Defining honour and shame is a challenge that the authors acknowledge. Honour and shame are abstract ideas that relate to feelings rather than objects. People feel honour and shame rather than describe its meaning. They describe honour as the value of a person, in their own eyes and in the eyes of their society. They explain honour as inherently communal and relational.

Shame is about being despised and rejected by the community, with a shamed person feeling humiliation, disapproval and the loss of status. There are many sources of shame: improper behaviour, undesirable difference, or association with someone or something that is shameful. It means exclusion from participation in society.

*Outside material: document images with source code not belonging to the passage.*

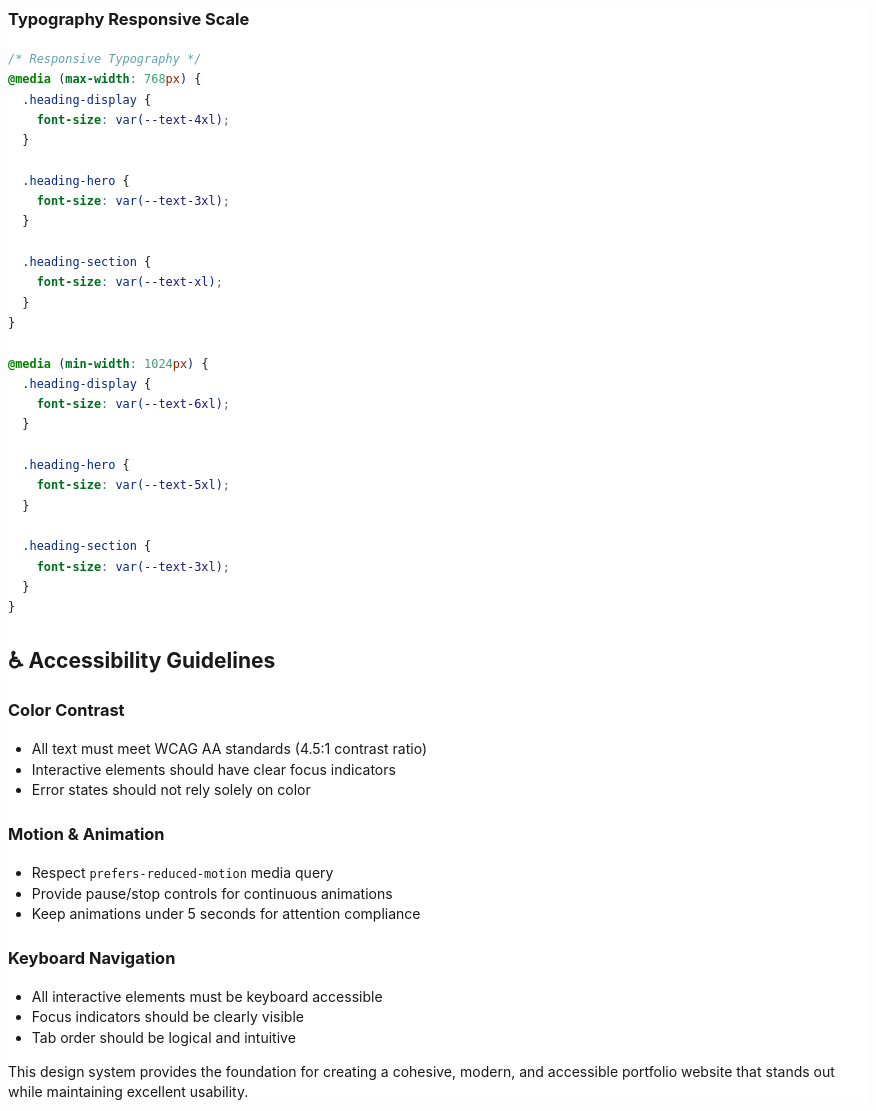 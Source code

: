 ### Typography Responsive Scale
```css
/* Responsive Typography */
@media (max-width: 768px) {
  .heading-display {
    font-size: var(--text-4xl);
  }
  
  .heading-hero {
    font-size: var(--text-3xl);
  }
  
  .heading-section {
    font-size: var(--text-xl);
  }
}

@media (min-width: 1024px) {
  .heading-display {
    font-size: var(--text-6xl);
  }
  
  .heading-hero {
    font-size: var(--text-5xl);
  }
  
  .heading-section {
    font-size: var(--text-3xl);
  }
}
```

## ♿ Accessibility Guidelines

### Color Contrast
- All text must meet WCAG AA standards (4.5:1 contrast ratio)
- Interactive elements should have clear focus indicators
- Error states should not rely solely on color

### Motion & Animation
- Respect `prefers-reduced-motion` media query
- Provide pause/stop controls for continuous animations
- Keep animations under 5 seconds for attention compliance

### Keyboard Navigation
- All interactive elements must be keyboard accessible
- Focus indicators should be clearly visible
- Tab order should be logical and intuitive

This design system provides the foundation for creating a cohesive, modern, and accessible portfolio website that stands out while maintaining excellent usability.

A wonderful contribution of this book is the reflections offered on reading the Bible through an honour and shame lens. It provides extensive references and paints layers of the theme through the Old and New Testaments. Understanding sin in ways that include honour and shame means that the interpretation of salvation is also inscribed with richer meaning. The book explores how Jesus both pays the guilt cost of sin and touches shame, washes with honour, bears shame and bares honour.

Unique to the way this book deals with honour and shame is its call to us to come to Jesus and have the shame in our lives dealt with. The chapter on spirituality is rich in helping readers see the consequences of their own sense of shame, while inviting them to walk with Jesus.

The practical section that takes up much of the second half of the book is replete with applications. They deal with areas like evangelism, discipleship, conversion, ethics and community. These are key issues in mission today.

This book makes an additional contribution. It could be used as a study guide, and would be particularly beneficial when used on location where people can explore the realities of their context, not just theory. The authors have added questions at the end of each chapter to stimulate personal learning in context. This is value added in the book.

Ministering in Honor-Shame Cultures is essential reading for all people who are committed to loving their neighbour, be that in their home location or overseas. It is an excellent addition to the books that are presently available. It advances the literature on the Bible and honour and shame, as well as on mission and ministry in cultures of honour and shame.

I would have loved to see some exploration of honour and shame as experienced by women, however Georges and Baker provide a good foundation for someone else to explore this important way of organising society and its impact on those who experience it in particular ways.